He didn’t mention the second floor door, but everyone else sitting in the yard did. The door on the upstairs porch had mysteriously opened during the night. “That door has been closed for twenty years,” said Leroy, “there are no stairs to get up there – the house is all boarded up and the stairs are destroyed.”
“My ancestors are watching over me,” agreed Chapman.
In the late 1990’s, after having difficulty paying property taxes, Chapman made a deal with local businessman, Norman Moodie. Since Moodie had helped him pay off a $ 10,000 tax lien, Chapman would let Moodie put his name on the deed to Chapman’s house. Moodie thereafter borrowed $ 588,000 on the house, never made the loan payments, didn’t pay the new $ 20,000 mandatory insurance either, and, according to Chapman, only ever gave him about $ 10,000. Moodie’s mortgage mushroomed into a million dollar debt that resulted, last month, in a final decree of foreclosure on Chapman’s house – the house where generations of Chapmans grew up – on Chapman Lane.
The story we reported a few weeks ago has inspired many locals to offer support. Well-known event organizer Jeff Salzman is putting together what he calls a ‘Stone Soup Concert” fundraiser to help the Chapmans relocate.
“We always have to take good care of our neighbors, but I didn’t know I had so many neighbors,” said Chapman when he learned about the fundraiser, “But I guess in Key West we are all neighbors.”
“Toko Irie, who plays the steel drums, C.W. Colt, and the Doerfels are already onboard,” says Salzman, “we also hope to have one of the best Reggae bands come down, but that’s not finalized yet.”
Details came out about how Moodie got the best of Chapman. Moodie rode into town in the eighties, fresh out of the Coast Guard. At the time Ed Swift and Norma Jean Sawyer were making efforts to bring tourism dollars into Bahama Village. That’s when the sign over Petronia Street was installed.
Moodie saw great opportunities. He launched several businesses including a sex club just next door to Chapman’s house, where Fire Fly is now located. He liked Chapman’s knowledge of folk history and his story telling ability. He was going to make him the “Bahama Village Ambassador.” He even bought him a colorful uniform made for a Bahamian official. The problem was Chapman’s wife. She had a secret weapon. Unlike her husband, she had learned how to read and she didn’t trust charming Norman. This was solved by a “business trip.”

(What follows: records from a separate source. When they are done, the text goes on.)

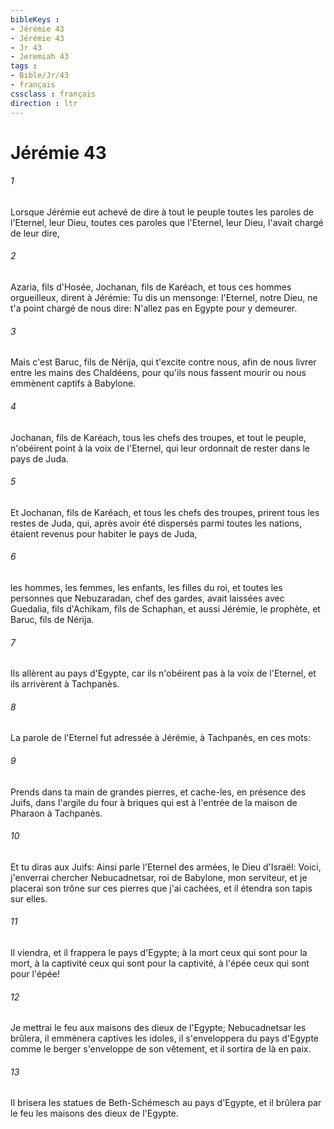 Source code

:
 ```yaml
---
bibleKeys : 
- Jérémie 43
- Jérémie 43
- Jr 43
- Jeremiah 43
tags : 
- Bible/Jr/43
- français
cssclass : français
direction : ltr
---
```


# Jérémie 43

###### 1
Lorsque Jérémie eut achevé de dire à tout le peuple toutes les paroles de l'Eternel, leur Dieu, toutes ces paroles que l'Eternel, leur Dieu, l'avait chargé de leur dire,
###### 2
Azaria, fils d'Hosée, Jochanan, fils de Karéach, et tous ces hommes orgueilleux, dirent à Jérémie: Tu dis un mensonge: l'Eternel, notre Dieu, ne t'a point chargé de nous dire: N'allez pas en Egypte pour y demeurer.
###### 3
Mais c'est Baruc, fils de Nérija, qui t'excite contre nous, afin de nous livrer entre les mains des Chaldéens, pour qu'ils nous fassent mourir ou nous emmènent captifs à Babylone.
###### 4
Jochanan, fils de Karéach, tous les chefs des troupes, et tout le peuple, n'obéirent point à la voix de l'Eternel, qui leur ordonnait de rester dans le pays de Juda.
###### 5
Et Jochanan, fils de Karéach, et tous les chefs des troupes, prirent tous les restes de Juda, qui, après avoir été dispersés parmi toutes les nations, étaient revenus pour habiter le pays de Juda,
###### 6
les hommes, les femmes, les enfants, les filles du roi, et toutes les personnes que Nebuzaradan, chef des gardes, avait laissées avec Guedalia, fils d'Achikam, fils de Schaphan, et aussi Jérémie, le prophète, et Baruc, fils de Nérija.
###### 7
Ils allèrent au pays d'Egypte, car ils n'obéirent pas à la voix de l'Eternel, et ils arrivèrent à Tachpanès.
###### 8
La parole de l'Eternel fut adressée à Jérémie, à Tachpanès, en ces mots:
###### 9
Prends dans ta main de grandes pierres, et cache-les, en présence des Juifs, dans l'argile du four à briques qui est à l'entrée de la maison de Pharaon à Tachpanès.
###### 10
Et tu diras aux Juifs: Ainsi parle l'Eternel des armées, le Dieu d'Israël: Voici, j'enverrai chercher Nebucadnetsar, roi de Babylone, mon serviteur, et je placerai son trône sur ces pierres que j'ai cachées, et il étendra son tapis sur elles.
###### 11
Il viendra, et il frappera le pays d'Egypte; à la mort ceux qui sont pour la mort, à la captivité ceux qui sont pour la captivité, à l'épée ceux qui sont pour l'épée!
###### 12
Je mettrai le feu aux maisons des dieux de l'Egypte; Nebucadnetsar les brûlera, il emmènera captives les idoles, il s'enveloppera du pays d'Egypte comme le berger s'enveloppe de son vêtement, et il sortira de là en paix.
###### 13
Il brisera les statues de Beth-Schémesch au pays d'Egypte, et il brûlera par le feu les maisons des dieux de l'Egypte.
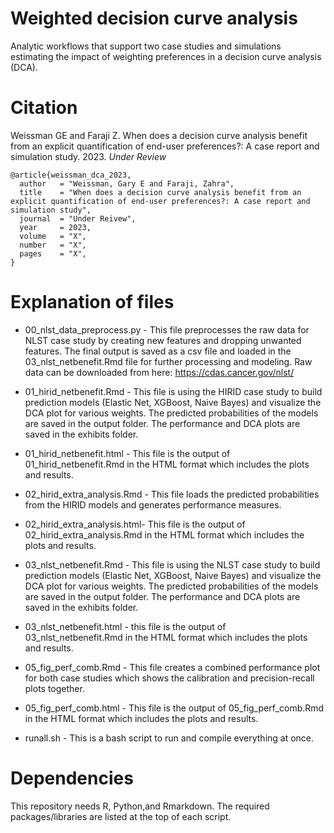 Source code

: # Weighted decision curve analysis

Analytic workflows that support two case studies and simulations estimating the impact of weighting preferences in a decision curve analysis (DCA).

# Citation

Weissman GE and Faraji Z. When does a decision curve analysis benefit from an explicit quantification of end-user preferences?: A case report and simulation study. 2023. *Under Review*

```
@article{weissman_dca_2023,
  author   = "Weissman, Gary E and Faraji, Zahra",
  title    = "When does a decision curve analysis benefit from an explicit quantification of end-user preferences?: A case report and simulation study",
  journal  = "Under Reivew",
  year     = 2023,
  volume   = "X",
  number   = "X",
  pages    = "X",
}
```

# Explanation of files

* 00_nlst_data_preprocess.py - This file preprocesses the raw data for NLST case study by creating new features and dropping unwanted features. The final output is saved as a csv file and loaded in the 03_nlst_netbenefit.Rmd file for further processing and modeling. Raw data can be downloaded from here: https://cdas.cancer.gov/nlst/

* 01_hirid_netbenefit.Rmd - This file is using the HIRID case study to build prediction models (Elastic Net, XGBoost, Naive Bayes) and visualize the DCA plot for various weights. The predicted probabilities of the models are saved in the output folder. The performance and DCA plots are saved in the exhibits folder. 

* 01_hirid_netbenefit.html - This file is the output of 01_hirid_netbenefit.Rmd in the HTML format which includes the plots and results. 

* 02_hirid_extra_analysis.Rmd  - This file loads the predicted probabilities from the HIRID models and generates performance measures.

* 02_hirid_extra_analysis.html- This file is the output of 02_hirid_extra_analysis.Rmd in the HTML format which includes the plots and results. 

* 03_nlst_netbenefit.Rmd - This file is using the NLST case study to build prediction models (Elastic Net, XGBoost, Naive Bayes) and visualize the DCA plot for various weights. The predicted probabilities of the models are saved in the output folder. The performance and DCA plots are saved in the exhibits folder. 

* 03_nlst_netbenefit.html - this file is the output of 03_nlst_netbenefit.Rmd in the HTML format which includes the plots and results. 

* 05_fig_perf_comb.Rmd - This file creates a combined performance plot for both case studies which shows the calibration and precision-recall plots together. 

* 05_fig_perf_comb.html - This file is the output of 05_fig_perf_comb.Rmd in the HTML format which includes the plots and results. 

* runall.sh - This is a bash script to run and compile everything at once. 

# Dependencies

This repository needs R, Python,and Rmarkdown. The required packages/libraries are listed at the top of each script.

“He told me to meet him at the Circle K in Islamorada,” said Chapman, about the fateful trip where Moodie had his name added to the deed to Chapman’s house, “I drove up there with my uncle Frank who had a car.” Chapman, 75, had left school to become a shoe-shine boy. “When we got there I got into Moodie’s car,” says Chapman who signed documents which might as well have been written in Chinese. He had removed his childrens’ names from the deed and added Moodie as a co-owner. On Monday morning on the phone, Moodie, who now lives in Miami, was still promising to somehow keep Chapman in his house…
In the meantime, Chapman’s friends were making all the moves of a cat desperately trying to escape rising waters. Pro bono attorney John Hogan rushed to the courthouse to look at the file hoping something could still be done. The bankers and Sheriff were called in vain. In the end, when all else had failed, what did it was an eloquent plea by “Coconut Man” to Judge Sandra Tayor. She granted Coconut Man’s “motion” and gave Chapman another week to move out.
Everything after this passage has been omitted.